** Material for the task follows **

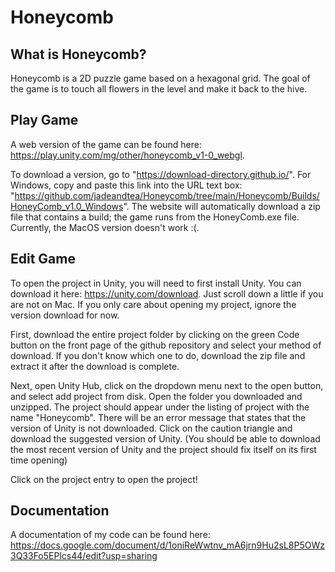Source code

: # Honeycomb

## What is Honeycomb?
Honeycomb is a 2D puzzle game based on a hexagonal grid. The goal of the game is to touch all flowers in the level and make it back to the hive.

## Play Game
A web version of the game can be found here: https://play.unity.com/mg/other/honeycomb_v1-0_webgl. 

To download a version, go to "https://download-directory.github.io/". For Windows, copy and paste this link into the URL text box: "https://github.com/jadeandtea/Honeycomb/tree/main/Honeycomb/Builds/HoneyComb_v1.0_Windows". The website will automatically download a zip file that contains a build; the game runs from the HoneyComb.exe file. Currently, the MacOS version doesn't work :(. 


## Edit Game
To open the project in Unity, you will need to first install Unity. You can download it here: https://unity.com/download. Just scroll down a little if you are not on Mac. If you only care about opening my project, ignore the version download for now. 

First, download the entire project folder by clicking on the green Code button on the front page of the github repository and select your method of download. If you don't know which one to do, download the zip file and extract it after the download is complete. 

Next, open Unity Hub, click on the dropdown menu next to the open button, and select add project from disk. Open the folder you downloaded and unzipped. The project should appear under the listing of project with the name "Honeycomb". There will be an error message that states that the version of Unity is not downloaded. Click on the caution triangle and download the suggested version of Unity. (You should be able to download the most recent version of Unity and the project should fix itself on its first time opening)

Click on the project entry to open the project!

## Documentation
A documentation of my code can be found here: https://docs.google.com/document/d/1oniReWwtnv_mA6jrn9Hu2sL8P5OWz3Q33Fo5EPlcs44/edit?usp=sharing
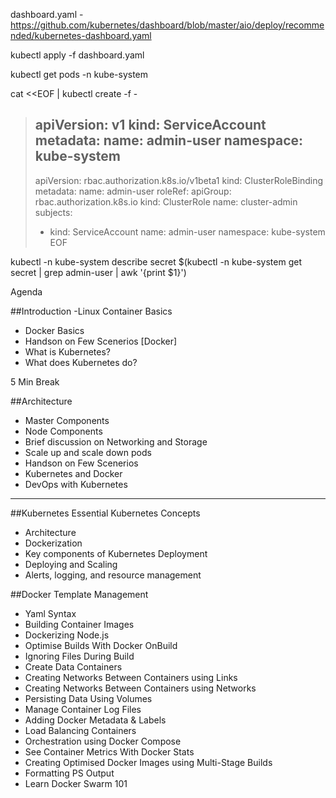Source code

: dashboard.yaml - https://github.com/kubernetes/dashboard/blob/master/aio/deploy/recommended/kubernetes-dashboard.yaml

kubectl apply -f dashboard.yaml

kubectl get pods -n kube-system

cat <<EOF | kubectl create -f -
> apiVersion: v1
> kind: ServiceAccount
> metadata:
>   name: admin-user
>   namespace: kube-system
> ---
> apiVersion: rbac.authorization.k8s.io/v1beta1
> kind: ClusterRoleBinding
> metadata:
>   name: admin-user
> roleRef:
>   apiGroup: rbac.authorization.k8s.io
>   kind: ClusterRole
>   name: cluster-admin
> subjects:
> - kind: ServiceAccount
>   name: admin-user
>   namespace: kube-system
> EOF


 kubectl -n kube-system describe secret $(kubectl -n kube-system get secret | grep admin-user | awk '{print $1}')
 
 

Agenda

##Introduction 
-Linux Container Basics 
- Docker Basics 
- Handson on Few Scenerios [Docker] 
- What is Kubernetes? 
- What does Kubernetes do? 

5 Min Break 

##Architecture 
- Master Components 
- Node Components 
- Brief discussion on Networking and Storage 
- Scale up and scale down pods 
- Handson on Few Scenerios 
- Kubernetes and Docker 
- DevOps with Kubernetes 

-----------------------------------------------------------------

##Kubernetes	Essential Kubernetes Concepts
- Architecture
- Dockerization
- Key components of Kubernetes Deployment
- Deploying and Scaling
- Alerts, logging, and resource management
 
##Docker	Template Management
- Yaml Syntax
- Building Container Images
- Dockerizing Node.js
- Optimise Builds With Docker OnBuild
- Ignoring Files During Build
- Create Data Containers
- Creating Networks Between Containers using Links
- Creating Networks Between Containers using Networks
- Persisting Data Using Volumes
- Manage Container Log Files
- Adding Docker Metadata & Labels
- Load Balancing Containers
- Orchestration using Docker Compose
- See Container Metrics With Docker Stats
- Creating Optimised Docker Images using Multi-Stage Builds
- Formatting PS Output
- Learn Docker Swarm 101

** End of Material for the task **

Work request:
Tell how many lines in the material above have the string "will", using only the number.

Written solution:
3